= EXERCISE =
Please give an exact transcription of the lines below, from the one that contains "le caractère ~." to the very last, with no other lines.

= DATA EXTRACTS =
============================================================

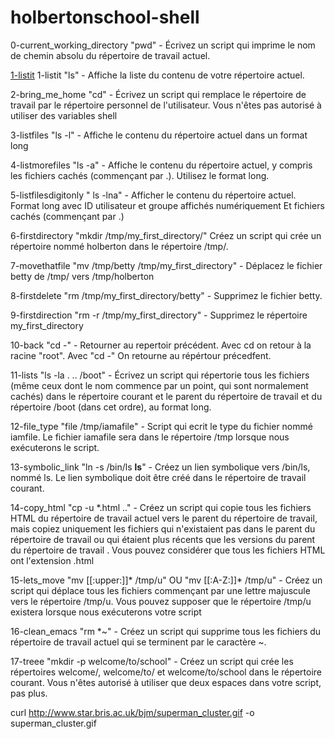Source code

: # holbertonschool-shell

0-current_working_directory "pwd" - Écrivez un script qui imprime le nom de chemin absolu du répertoire de travail actuel.

[1-listit](./1-listit) 1-listit "ls" - Affiche la liste du contenu de votre répertoire actuel.

2-bring_me_home "cd" - Écrivez un script qui remplace le répertoire de travail par le répertoire personnel de l'utilisateur. Vous n'êtes pas autorisé à utiliser des variables shell

3-listfiles "ls -l" - Affiche le contenu du répertoire actuel dans un format long

4-listmorefiles "ls -a" - Affiche le contenu du répertoire actuel, y compris les fichiers cachés (commençant par .). Utilisez le format long.

5-listfilesdigitonly " ls -lna" - Afficher le contenu du répertoire actuel. Format long avec ID utilisateur et groupe affichés numériquement Et fichiers cachés (commençant par .)

6-firstdirectory "mkdir /tmp/my_first_directory/" Créez un script qui crée un répertoire nommé holberton dans le répertoire /tmp/.

7-movethatfile "mv /tmp/betty /tmp/my_first_directory" - Déplacez le fichier betty de /tmp/ vers /tmp/holberton

8-firstdelete "rm /tmp/my_first_directory/betty" - Supprimez le fichier betty.

9-firstdirection "rm -r /tmp/my_first_directory" - Supprimez le répertoire my_first_directory

10-back "cd -" - Retourner au repertoir précédent. Avec cd on retour à la racine "root". Avec "cd -" On retourne au répértour précedfent. 

11-lists "ls -la . .. /boot" - Écrivez un script qui répertorie tous les fichiers (même ceux dont le nom commence par un point, qui sont normalement cachés) dans le répertoire courant et le parent du répertoire de travail et du répertoire /boot (dans cet ordre), au format long.

12-file_type "file /tmp/iamafile" - Script qui ecrit le type du fichier nommé iamfile. Le fichier iamafile sera dans le répertoire /tmp lorsque nous exécuterons le script.

13-symbolic_link "ln -s /bin/ls __ls__" - Créez un lien symbolique vers /bin/ls, nommé ls. Le lien symbolique doit être créé dans le répertoire de travail courant.

14-copy_html "cp -u *.html .." - Créez un script qui copie tous les fichiers HTML du répertoire de travail actuel vers le parent du répertoire de travail, mais copiez uniquement les fichiers qui n'existaient pas dans le parent du répertoire de travail ou qui étaient plus récents que les versions du parent du répertoire de travail . Vous pouvez considérer que tous les fichiers HTML ont l'extension .html

15-lets_move "mv [[:upper:]]* /tmp/u" OU "mv [[:A-Z:]]* /tmp/u" - Créez un script qui déplace tous les fichiers commençant par une lettre majuscule vers le répertoire /tmp/u. Vous pouvez supposer que le répertoire /tmp/u existera lorsque nous exécuterons votre script

16-clean_emacs "rm *~" - Créez un script qui supprime tous les fichiers du répertoire de travail actuel qui se terminent par le caractère ~.

17-treee "mkdir -p welcome/to/school" - Créez un script qui crée les répertoires welcome/, welcome/to/ et welcome/to/school dans le répertoire courant. Vous n'êtes autorisé à utiliser que deux espaces dans votre script, pas plus.

curl http://www.star.bris.ac.uk/bjm/superman_cluster.gif -o superman_cluster.gif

============================================================

= REPLY TO THE EXERCISE =
16-clean_emacs "rm *~" - Créez un script qui supprime tous les fichiers du répertoire de travail actuel qui se terminent par le caractère ~.

17-treee "mkdir -p welcome/to/school" - Créez un script qui crée les répertoires welcome/, welcome/to/ et welcome/to/school dans le répertoire courant. Vous n'êtes autorisé à utiliser que deux espaces dans votre script, pas plus.

curl http://www.star.bris.ac.uk/bjm/superman_cluster.gif -o superman_cluster.gif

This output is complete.